Guitar Chamber Music Press

Edwin F. Avril

“Composer, musician and poet Edwin Frank Avril (1920-2018) was born in Queens, NY. He learned drums and piano in elementary school, and began composing around age 12, something he has continued to do throughout his life. As a teenager, he formed a swing band, The Queen’s Troubadours, and arranged and performed his original songs. In the summer he would play piano for events in the Catskill resorts. He enrolled in Oberlin college in 1942, where he majored in piano and minored in clarinet. There, he met Bela Bartok in a workshop on his new “Mikrokosmos.” Soon thereafter, he was drafted and posted in San Francisco. He played timpani, drums and clarinet in military bands and the Servicemen Symphony in San Francisco, where he played under Pierre Monteux. He played bassoon in the concert inaugurating the United Nations in 1945. He earned his Bachelor’s degree (1948) from San Francisco State, and taught music at a Sonoma high school while pursuing his Masters from Columbia University. While in San Francisco, he played bassoon in the first complete American performance of Stravinsky’s “L’Histoire du Soldat” with Stravinsky’s own manuscript. He also performed in the Broadway version of “Die Fledermaus” at the Curran Theater, conducted by Erich Korngold. In 1948 he married teacher and pianist Dorothy Avril and returned to NY to complete his Doctorate in Music Education from Columbia. There, he studied with the renowned Simon Kovar, a bassoonist with the NBC Symphony.

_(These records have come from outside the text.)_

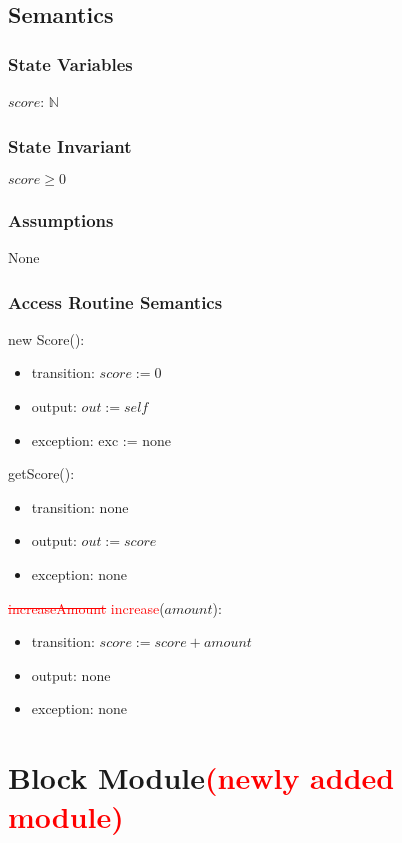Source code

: \documentclass[12pt]{article}
\begin{document}
\subsection*{Semantics}
\subsubsection*{State Variables}
$\mathit{score}$: $\mathbb{N}$
\subsubsection*{State Invariant}
$score \geq 0$
\subsubsection*{Assumptions}
None
\subsubsection*{Access Routine Semantics}
\noindent new Score():
\begin{itemize}
\item transition: $\mathit{score} := 0$
\item output: $out := \mathit{self}$
\item exception: exc := none
\end{itemize}
\newpage

\noindent getScore():
\begin{itemize}
\item transition: none
\item output: $out := score$
\item exception: none
\end{itemize}

\noindent \textcolor{red}{\st{
increaseAmount} increase}($\mathit{amount}$):
\begin{itemize}
\item transition: $score := score + amount$ 
\item output: none
\item exception: none
\end{itemize}
\newpage

\section{Block Module\textcolor{red}{(newly added module)}}
\end{document}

“After teaching high school in California and then Michigan for several years, he was appointed Professor of Music at Glassboro State College, NJ (now Rowan University). He taught music education, music theory and composition, and helped establish the Jazz department. After taking a sabbatical to UCLA to study Ethnomusicology, he established the first World Music classes at Glassboro. Throughout his long and varied career as educator and performer, he composed an impressive catalog of works for solo instruments, string quartet, accordion band, orchestra and opera: in addition, Avril wrote and arranged numerous swing-era style songs. Many of these works have been performed and recorded by students and professionals, including Englewinds (NJ). To celebrate his ninetieth birthday, fellow faculty, his family and friends performed a recital at Rowan University to feature his works for chamber music, piano, guitar and voice. He lived in Glassboro, NJ, “composing one measure a day,” until his 97th year.”